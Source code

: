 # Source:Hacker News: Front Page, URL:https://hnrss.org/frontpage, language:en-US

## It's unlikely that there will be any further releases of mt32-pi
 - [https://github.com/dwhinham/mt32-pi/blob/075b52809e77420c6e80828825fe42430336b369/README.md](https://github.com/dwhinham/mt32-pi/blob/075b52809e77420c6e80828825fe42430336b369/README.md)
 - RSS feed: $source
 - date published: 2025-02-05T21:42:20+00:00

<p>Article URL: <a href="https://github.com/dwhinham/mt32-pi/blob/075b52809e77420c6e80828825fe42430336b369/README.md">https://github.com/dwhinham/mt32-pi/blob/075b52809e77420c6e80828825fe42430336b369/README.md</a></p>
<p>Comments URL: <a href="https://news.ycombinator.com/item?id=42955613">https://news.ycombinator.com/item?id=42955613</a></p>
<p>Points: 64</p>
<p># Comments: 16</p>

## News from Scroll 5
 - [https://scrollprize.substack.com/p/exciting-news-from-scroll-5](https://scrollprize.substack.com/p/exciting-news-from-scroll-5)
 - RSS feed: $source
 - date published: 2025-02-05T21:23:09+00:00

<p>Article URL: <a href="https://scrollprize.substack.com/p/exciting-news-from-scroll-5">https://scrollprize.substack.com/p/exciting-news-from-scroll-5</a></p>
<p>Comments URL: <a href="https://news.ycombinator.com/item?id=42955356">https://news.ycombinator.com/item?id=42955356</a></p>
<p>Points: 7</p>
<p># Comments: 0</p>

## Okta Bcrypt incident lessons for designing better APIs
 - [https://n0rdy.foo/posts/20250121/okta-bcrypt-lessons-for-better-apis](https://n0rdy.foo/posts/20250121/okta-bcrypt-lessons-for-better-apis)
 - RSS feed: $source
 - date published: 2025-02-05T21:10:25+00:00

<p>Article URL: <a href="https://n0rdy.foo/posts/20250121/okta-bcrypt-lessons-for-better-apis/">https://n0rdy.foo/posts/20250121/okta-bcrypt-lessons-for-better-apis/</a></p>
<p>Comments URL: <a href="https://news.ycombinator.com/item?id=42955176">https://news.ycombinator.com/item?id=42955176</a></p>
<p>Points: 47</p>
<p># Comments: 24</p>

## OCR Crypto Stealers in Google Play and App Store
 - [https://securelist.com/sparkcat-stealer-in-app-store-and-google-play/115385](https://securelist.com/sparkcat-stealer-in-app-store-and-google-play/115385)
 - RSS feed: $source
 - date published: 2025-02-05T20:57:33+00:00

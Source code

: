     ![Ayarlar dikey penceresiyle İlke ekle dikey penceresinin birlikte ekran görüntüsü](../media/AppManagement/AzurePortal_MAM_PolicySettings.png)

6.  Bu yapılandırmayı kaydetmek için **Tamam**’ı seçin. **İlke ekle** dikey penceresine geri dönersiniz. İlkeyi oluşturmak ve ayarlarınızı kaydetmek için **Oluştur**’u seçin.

■ **What you need to do**:
Checking the data above line by line, please work out how many lines include "lessons", and reply with the number only.

■ **Answer to this task**:
3